Da quanto non la vedeva? Forse erano passati addirittura anni. Aveva perso la cognizione del tempo, a stare sospesa nello spazio.

Già, il tempo.

Il tempo le aveva mescolato le idee. In che posto si trovava? La persona per cui stava piangendo, la donna che teneva stretta nel timore che svanisse, era sua moglie?

Ma il calore bruciava il petto su cui Cassandra l'aveva baciata, la commozione le inumidiva gli occhi stanchi. Non poteva ignorare l'amore che provava per la persona che in quel momento stava abbracciando.

Per lei, quello era sufficiente. Si trovava su Kepler 442-B, una Titano parallela. O una Terra parallela, non aveva ancora capito in che modo i pianeti si traslavano in quel nuovo mondo. Forse aveva vissuto lì da sempre, o poteva darsi che era finita in un Universo alternativo. Le persone, però, restavano le stesse. Si sentiva legata al Caspar di quella realtà. Amava la donna che le accarezzava i capelli ramati.

"Mi sei mancata."

"Anche tu.

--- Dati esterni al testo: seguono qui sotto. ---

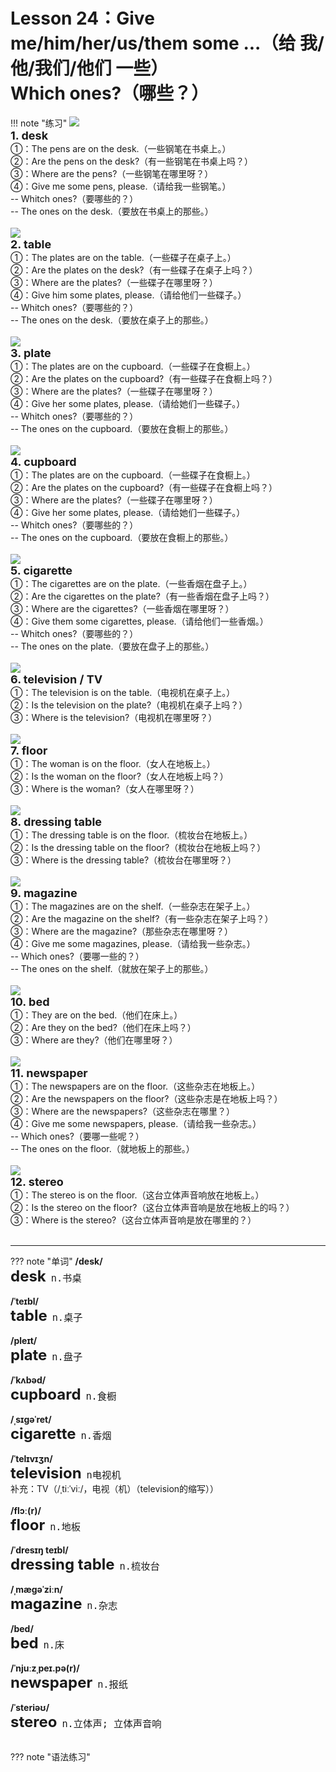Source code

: # Lesson 24：Give me/him/her/us/them some ...（给 我/他/我们/他们 一些）<br>Which ones?（哪些？）

!!! note "练习"
    ![](../img/Frist/Lesson-24/Lesson-24_01.png)<br>
    <font size=4>**1. desk**</font><br>
    ①：The pens are on the desk.（一些钢笔在书桌上。）<br>
    ②：Are the pens on the desk?（有一些钢笔在书桌上吗？）<br>
    ③：Where are the pens?（一些钢笔在哪里呀？）<br>
    ④：Give me some pens, please.（请给我一些钢笔。）<br>
    -- Whitch ones?（要哪些的？）<br>
    -- The ones on the desk.（要放在书桌上的那些。）<br>
    <br>
    ![](../img/Frist/Lesson-24/Lesson-24_02.png)<br>
    <font size=4>**2. table**</font><br>
    ①：The plates are on the table.（一些碟子在桌子上。）<br>
    ②：Are the plates on the desk?（有一些碟子在桌子上吗？）<br>
    ③：Where are the plates?（一些碟子在哪里呀？）<br>
    ④：Give him some plates, please.（请给他们一些碟子。）<br>
    -- Whitch ones?（要哪些的？）<br>
    -- The ones on the desk.（要放在桌子上的那些。）<br>
    <br>
    ![](../img/Frist/Lesson-24/Lesson-24_03.png)<br>
    <font size=4>**3. plate**</font><br>
    ①：The plates are on the cupboard.（一些碟子在食橱上。）<br>
    ②：Are the plates on the cupboard?（有一些碟子在食橱上吗？）<br>
    ③：Where are the plates?（一些碟子在哪里呀？）<br>
    ④：Give her some plates, please.（请给她们一些碟子。）<br>
    -- Whitch ones?（要哪些的？）<br>
    -- The ones on the cupboard.（要放在食橱上的那些。）<br>
    <br>
    ![](../img/Frist/Lesson-24/Lesson-24_04.png)<br>
    <font size=4>**4. cupboard**</font><br>
    ①：The plates are on the cupboard.（一些碟子在食橱上。）<br>
    ②：Are the plates on the cupboard?（有一些碟子在食橱上吗？）<br>
    ③：Where are the plates?（一些碟子在哪里呀？）<br>
    ④：Give her some plates, please.（请给她们一些碟子。）<br>
    -- Whitch ones?（要哪些的？）<br>
    -- The ones on the cupboard.（要放在食橱上的那些。）<br>
    <br>
    ![](../img/Frist/Lesson-24/Lesson-24_05.png)<br>
    <font size=4>**5. cigarette**</font><br>
    ①：The cigarettes are on the plate.（一些香烟在盘子上。）<br>
    ②：Are the cigarettes on the plate?（有一些香烟在盘子上吗？）<br>
    ③：Where are the cigarettes?（一些香烟在哪里呀？）<br>
    ④：Give them some cigarettes, please.（请给他们一些香烟。）<br>
    -- Whitch ones?（要哪些的？）<br>
    -- The ones on the plate.（要放在盘子上的那些。）<br>
    <br>
    ![](../img/Frist/Lesson-24/Lesson-24_06.png)<br>
    <font size=4>**6. television / TV**</font><br>
    ①：The television is on the table.（电视机在桌子上。）<br>
    ②：Is the television on the plate?（电视机在桌子上吗？）<br>
    ③：Where is the television?（电视机在哪里呀？）<br>
    <br>
    ![](../img/Frist/Lesson-24/Lesson-24_07.png)<br>
    <font size=4>**7. floor**</font><br>
    ①：The woman is on the floor.（女人在地板上。）<br>
    ②：Is the woman on the floor?（女人在地板上吗？）<br>
    ③：Where is the woman?（女人在哪里呀？）<br>
    <br>
    ![](../img/Frist/Lesson-24/Lesson-24_08.png)<br>
    <font size=4>**8. dressing table**</font><br>
    ①：The dressing table is on the floor.（梳妆台在地板上。）<br>
    ②：Is the dressing table on the floor?（梳妆台在地板上吗？）<br>
    ③：Where is the dressing table?（梳妆台在哪里呀？）<br>
    <br>
    ![](../img/Frist/Lesson-24/Lesson-24_09.png)<br>
    <font size=4>**9. magazine**</font><br>
    ①：The magazines are on the shelf.（一些杂志在架子上。）<br>
    ②：Are the magazine on the shelf?（有一些杂志在架子上吗？）<br>
    ③：Where are the magazine?（那些杂志在哪里呀？）<br>
    ④：Give me some magazines, please.（请给我一些杂志。）<br>
    -- Which ones?（要哪一些的？）<br>
    -- The ones on the shelf.（就放在架子上的那些。）<br>
    <br>
    ![](../img/Frist/Lesson-24/Lesson-24_10.png)<br>
    <font size=4>**10. bed**</font><br>
    ①：They are on the bed.（他们在床上。）<br>
    ②：Are they on the bed?（他们在床上吗？）<br>
    ③：Where are they?（他们在哪里呀？）<br>
    <br>
    ![](../img/Frist/Lesson-24/Lesson-24_11.png)<br>
    <font size=4>**11. newspaper**</font><br>
    ①：The newspapers are on the floor.（这些杂志在地板上。）<br>
    ②：Are the newspapers on the floor?（这些杂志是在地板上吗？）<br>
    ③：Where are the newspapers?（这些杂志在哪里？）<br>
    ④：Give me some newspapers, please.（请给我一些杂志。）<br>
    -- Which ones?（要哪一些呢？）<br>
    -- The ones on the floor.（就地板上的那些。）<br>
    <br>
    ![](../img/Frist/Lesson-24/Lesson-24_12.png)<br>
    <font size=4>**12. stereo**</font><br>
    ①：The stereo is on the floor.（这台立体声音响放在地板上。）<br>
    ②：Is the stereo on the floor?（这台立体声音响是放在地板上的吗？）<br>
    ③：Where is the stereo?（这台立体声音响是放在哪里的？）<br>
    <br>



---
??? note "单词"
    **/desk/**<br>
    <font size=5>**desk**</font>&nbsp;&nbsp;<font size=4>`n.书桌`</font><br>
    <br>
    **/ˈteɪbl/**<br>
    <font size=5>**table**</font>&nbsp;&nbsp;<font size=4>`n.桌子 `</font><br>
    <br>
    **/pleɪt/**<br>
    <font size=5>**plate**</font>&nbsp;&nbsp;<font size=4>`n.盘子`</font><br>
    <br>
    **/ˈkʌbəd/**<br>
    <font size=5>**cupboard**</font>&nbsp;&nbsp;<font size=4>`n.食橱`</font><br>
    <br>
    **/ˌsɪɡəˈret/**<br>
    <font size=5>**cigarette**</font>&nbsp;&nbsp;<font size=4>`n.香烟`</font><br>
    <br>
    **/ˈtelɪvɪʒn/**<br>
    <font size=5>**television**</font>&nbsp;&nbsp;<font size=4>`n电视机`</font><br>
    补充：TV（/ˌtiːˈviː/，电视（机）（television的缩写））<br>
    <br>
    **/flɔː(r)/**<br>
    <font size=5>**floor**</font>&nbsp;&nbsp;<font size=4>`n.地板`</font><br>
    <br>
    **/ˈdresɪŋ teɪbl/**<br>
    <font size=5>**dressing table**</font>&nbsp;&nbsp;<font size=4>`n.梳妆台`</font><br>
    <br>
    **/ˌmæɡəˈziːn/**<br>
    <font size=5>**magazine**</font>&nbsp;&nbsp;<font size=4>`n.杂志`</font><br>
    <br>
    **/bed/**<br>
    <font size=5>**bed**</font>&nbsp;&nbsp;<font size=4>`n.床`</font><br>
    <br>
    **/ˈnjuːzˌpeɪ.pə(r)/**<br>
    <font size=5>**newspaper**</font>&nbsp;&nbsp;<font size=4>`n.报纸`</font><br>
    <br>
    **/ˈsteriəʊ/**<br>
    <font size=5>**stereo**</font>&nbsp;&nbsp;<font size=4>`n.立体声; 立体声音响`</font><br>
    <br>


??? note "语法练习"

Mi è sembrato di morire, tutti questi mesi lontana da te."

Alzò la testa e scorse di nuovo il viso di sua moglie, gli occhiali un poco appannati, le guance rosse di commozione. "Ci hanno detto che i vostri radar hanno subito un malfunzionamento."

"Non ricordo molto di quei mesi." Ammise, mentre con la punta del naso le sfiorava la fronte. "Devo ammettere che sono ancora piuttosto confusa."

"Confusa? Credevi di vivere sulla Terra!" Caspar, da lontano, con la sua voce roca, ci tenne a ribadire che fosse ancora lì.

Storse il naso. Se l'intento era quello di rompere l'Idilio, allora ci era riuscito. Anche Cassandra si rabbuiò, gli occhi chiari saettarono verso il corridoio, le labbra per un attimo si assottigliarono fino ad assumere un'espressione circospetta. Incastonato in quel viso piccolo e rotondo, il suo cenno imbronciato assumeva dei contorni quasi teneri.